The Lime Twig: Novel Read online

Page 5


  An engine was nearby suddenly, and despite the fog he knew that it was not Hencher’s lorry but was the river barge approaching on the lifting tide. And he was alone, shivering, helpless to give a signal. He had no torch, no packet of matches. No one trusted a man’s voice in a fog.

  All the bells and whistles in mid-river were going at once, and hearing the tones change, the strokes change, listening to the metallic or compressed-air sounds of sloops or ocean-going vessels protesting their identities and their vague shifting locations on the whole of this treacherous and fog-bound river’s surface—a horrible noise, a confused warning, a frightening celebration—he knew that only his own barge, of all this night’s drifting or anchored traffic, would come without lights and making no sound except for the soft and faltering sound of the engine itself. This he heard—surely someone was tinkering with it, nursing it, trying to stop the loss of oil with a bare hand—and each moment he waited for even these illicit sounds to go dead. But in the fog the barge engine was turning over and, all at once, a man out there cleared his throat.

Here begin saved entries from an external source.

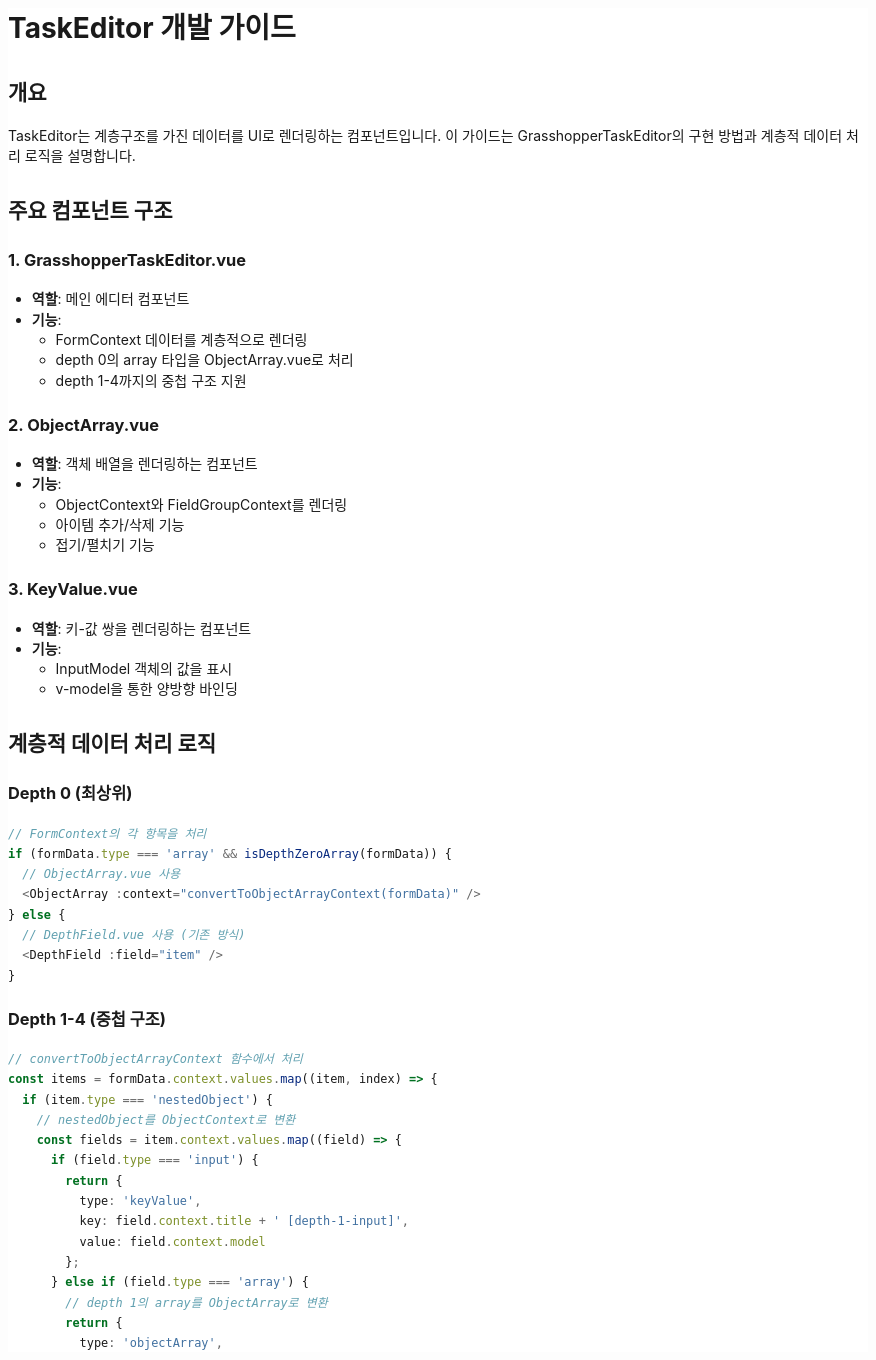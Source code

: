 # TaskEditor 개발 가이드

## 개요

TaskEditor는 계층구조를 가진 데이터를 UI로 렌더링하는 컴포넌트입니다. 이 가이드는 GrasshopperTaskEditor의 구현 방법과 계층적 데이터 처리 로직을 설명합니다.

## 주요 컴포넌트 구조

### 1. GrasshopperTaskEditor.vue
- **역할**: 메인 에디터 컴포넌트
- **기능**: 
  - FormContext 데이터를 계층적으로 렌더링
  - depth 0의 array 타입을 ObjectArray.vue로 처리
  - depth 1-4까지의 중첩 구조 지원

### 2. ObjectArray.vue
- **역할**: 객체 배열을 렌더링하는 컴포넌트
- **기능**:
  - ObjectContext와 FieldGroupContext를 렌더링
  - 아이템 추가/삭제 기능
  - 접기/펼치기 기능

### 3. KeyValue.vue
- **역할**: 키-값 쌍을 렌더링하는 컴포넌트
- **기능**:
  - InputModel 객체의 값을 표시
  - v-model을 통한 양방향 바인딩

## 계층적 데이터 처리 로직

### Depth 0 (최상위)
```typescript
// FormContext의 각 항목을 처리
if (formData.type === 'array' && isDepthZeroArray(formData)) {
  // ObjectArray.vue 사용
  <ObjectArray :context="convertToObjectArrayContext(formData)" />
} else {
  // DepthField.vue 사용 (기존 방식)
  <DepthField :field="item" />
}
```

### Depth 1-4 (중첩 구조)
```typescript
// convertToObjectArrayContext 함수에서 처리
const items = formData.context.values.map((item, index) => {
  if (item.type === 'nestedObject') {
    // nestedObject를 ObjectContext로 변환
    const fields = item.context.values.map((field) => {
      if (field.type === 'input') {
        return {
          type: 'keyValue',
          key: field.context.title + ' [depth-1-input]',
          value: field.context.model
        };
      } else if (field.type === 'array') {
        // depth 1의 array를 ObjectArray로 변환
        return {
          type: 'objectArray',
```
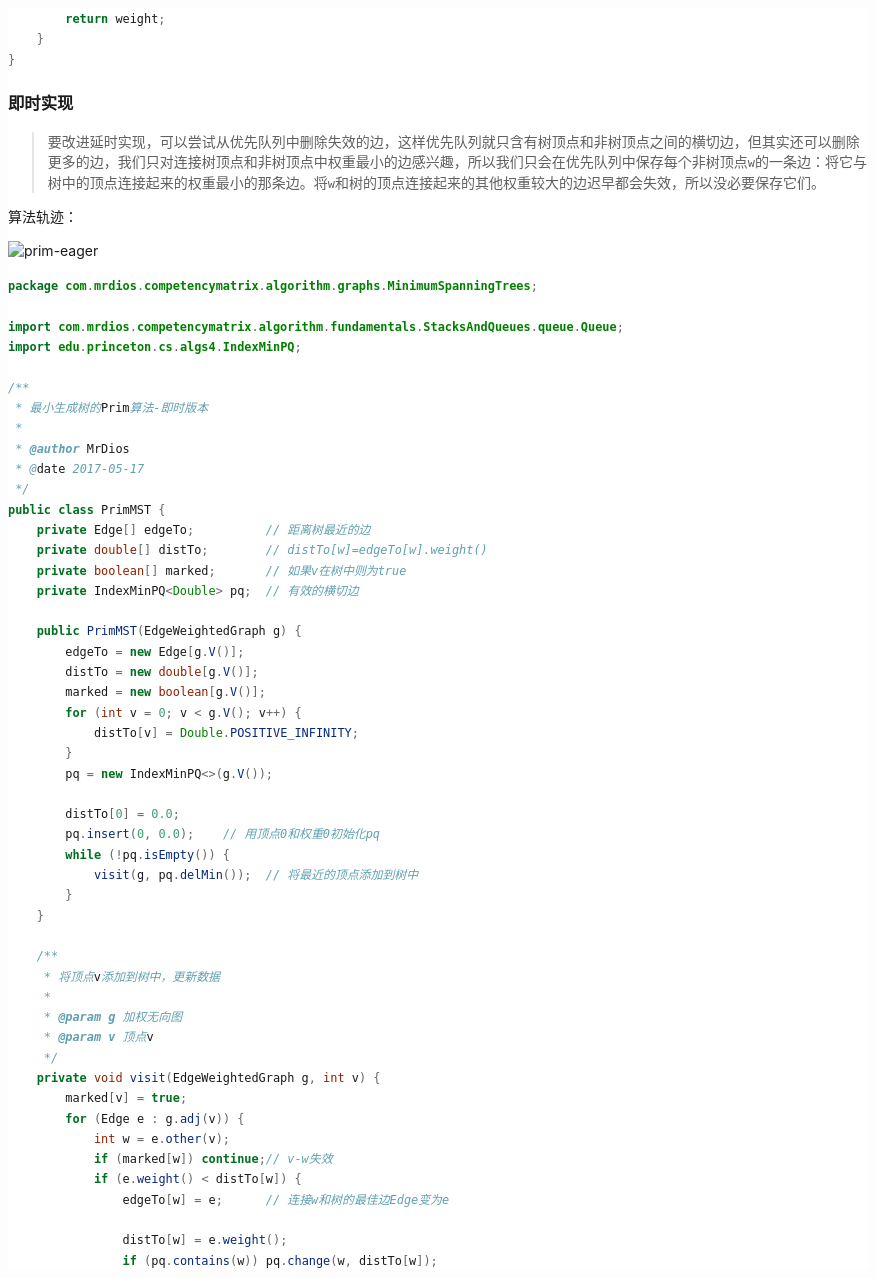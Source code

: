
 ```java
        return weight;
    }
}
```

### 即时实现 ###

> 要改进延时实现，可以尝试从优先队列中删除失效的边，这样优先队列就只含有树顶点和非树顶点之间的横切边，但其实还可以删除更多的边，我们只对连接树顶点和非树顶点中权重最小的边感兴趣，所以我们只会在优先队列中保存每个非树顶点`w`的一条边：将它与树中的顶点连接起来的权重最小的那条边。将`w`和树的顶点连接起来的其他权重较大的边迟早都会失效，所以没必要保存它们。

算法轨迹：

![prim-eager](http://algs4.cs.princeton.edu/43mst/images/prim-eager.png)

```java
package com.mrdios.competencymatrix.algorithm.graphs.MinimumSpanningTrees;

import com.mrdios.competencymatrix.algorithm.fundamentals.StacksAndQueues.queue.Queue;
import edu.princeton.cs.algs4.IndexMinPQ;

/**
 * 最小生成树的Prim算法-即时版本
 *
 * @author MrDios
 * @date 2017-05-17
 */
public class PrimMST {
    private Edge[] edgeTo;          // 距离树最近的边
    private double[] distTo;        // distTo[w]=edgeTo[w].weight()
    private boolean[] marked;       // 如果v在树中则为true
    private IndexMinPQ<Double> pq;  // 有效的横切边

    public PrimMST(EdgeWeightedGraph g) {
        edgeTo = new Edge[g.V()];
        distTo = new double[g.V()];
        marked = new boolean[g.V()];
        for (int v = 0; v < g.V(); v++) {
            distTo[v] = Double.POSITIVE_INFINITY;
        }
        pq = new IndexMinPQ<>(g.V());

        distTo[0] = 0.0;
        pq.insert(0, 0.0);    // 用顶点0和权重0初始化pq
        while (!pq.isEmpty()) {
            visit(g, pq.delMin());  // 将最近的顶点添加到树中
        }
    }

    /**
     * 将顶点v添加到树中，更新数据
     *
     * @param g 加权无向图
     * @param v 顶点v
     */
    private void visit(EdgeWeightedGraph g, int v) {
        marked[v] = true;
        for (Edge e : g.adj(v)) {
            int w = e.other(v);
            if (marked[w]) continue;// v-w失效
            if (e.weight() < distTo[w]) {
                edgeTo[w] = e;      // 连接w和树的最佳边Edge变为e

                distTo[w] = e.weight();
                if (pq.contains(w)) pq.change(w, distTo[w]);
```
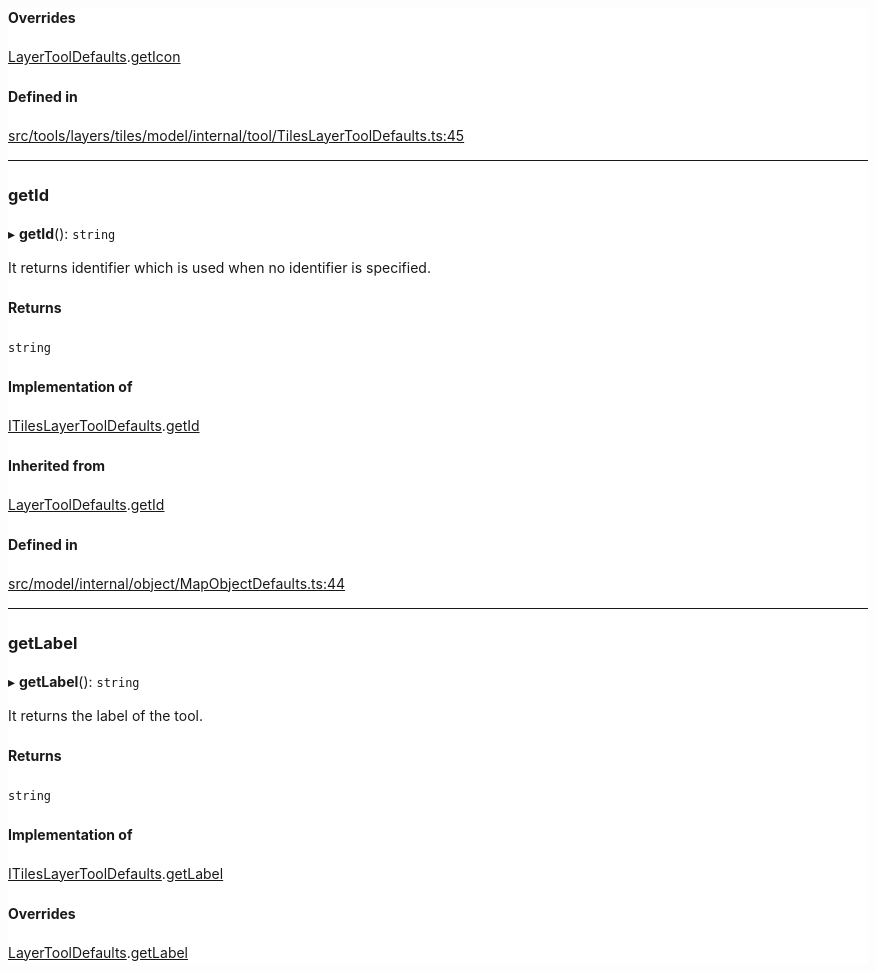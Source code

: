 #### Overrides

[LayerToolDefaults](LayerToolDefaults.md).[getIcon](LayerToolDefaults.md#geticon)

#### Defined in

[src/tools/layers/tiles/model/internal/tool/TilesLayerToolDefaults.ts:45](https://github.com/geovisto/geovisto-map/blob/e22d774889dbc28cc1ec62933ecf6bab6690f172/src/tools/layers/tiles/model/internal/tool/TilesLayerToolDefaults.ts#L45)

___

### getId

▸ **getId**(): `string`

It returns identifier which is used when no identifier is specified.

#### Returns

`string`

#### Implementation of

[ITilesLayerToolDefaults](../interfaces/ITilesLayerToolDefaults.md).[getId](../interfaces/ITilesLayerToolDefaults.md#getid)

#### Inherited from

[LayerToolDefaults](LayerToolDefaults.md).[getId](LayerToolDefaults.md#getid)

#### Defined in

[src/model/internal/object/MapObjectDefaults.ts:44](https://github.com/geovisto/geovisto-map/blob/e22d774889dbc28cc1ec62933ecf6bab6690f172/src/model/internal/object/MapObjectDefaults.ts#L44)

___

### getLabel

▸ **getLabel**(): `string`

It returns the label of the tool.

#### Returns

`string`

#### Implementation of

[ITilesLayerToolDefaults](../interfaces/ITilesLayerToolDefaults.md).[getLabel](../interfaces/ITilesLayerToolDefaults.md#getlabel)

#### Overrides

[LayerToolDefaults](LayerToolDefaults.md).[getLabel](LayerToolDefaults.md#getlabel)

  So he stood away from the packing crate and slowly went down to his hands and knees and discovered that he could see a little distance now, and began to crawl. He feared that the rats would get his hands; he ran his fingers round the crumbling edges of the holes; his creeping knee came down on fragments of a smashed bottle. There was an entire white sea-world Boating and swirling in that enormous open door, and he crawled out to it.

  “You couldn’t do nothing about the bleeding fog!”

  He had crossed the width of the quay, had got a grip on the iron joint of the boom and was trying to rise when the voice spoke up directly beneath him and he knew that if he fell it would not be into the greasy and squid-blackened water but onto the deck of the barge itself. He was unable to look down yet, but it was clear that the man who had spoken up at him had done so with a laugh, casually, without needing to cup his hands.

  Before the man had time to say it again—“You couldn’t do nothing about the bleeding fog, eh, Hencher? I wouldn’t ordinarily step out of the house on a night like this”—the quay had already shaken beneath the van’s tires and the headlamp had flicked on, suddenly, and hurt his eyes where he hung from the boom, one hand thrown out for balance and the other stuck like a dead man’s to the iron. Hencher, carrying two bright lanterns by wire loops, had come between himself and the lorry’s yellow headlamps—“Lively now, Mr. Banks,” he was saying without a smile—and had thrust one of the lanterns upon him in time to reach out his freed hand and catch the end of wet moving rope on the instant it came lashing up from the barge. So that the barge was docked, held safely by the rope turned twice round a piling, when he himself was finally able to look straight down and see it, the long and blunt-nosed barge riding high in a smooth bowl scooped out of the fog. Someone had shut off the engine.

  “Take a smoke now, Cowles—just a drag, mind you— and we’ll get on with it.”

  She ought to see her hubby now. She ought to see me now.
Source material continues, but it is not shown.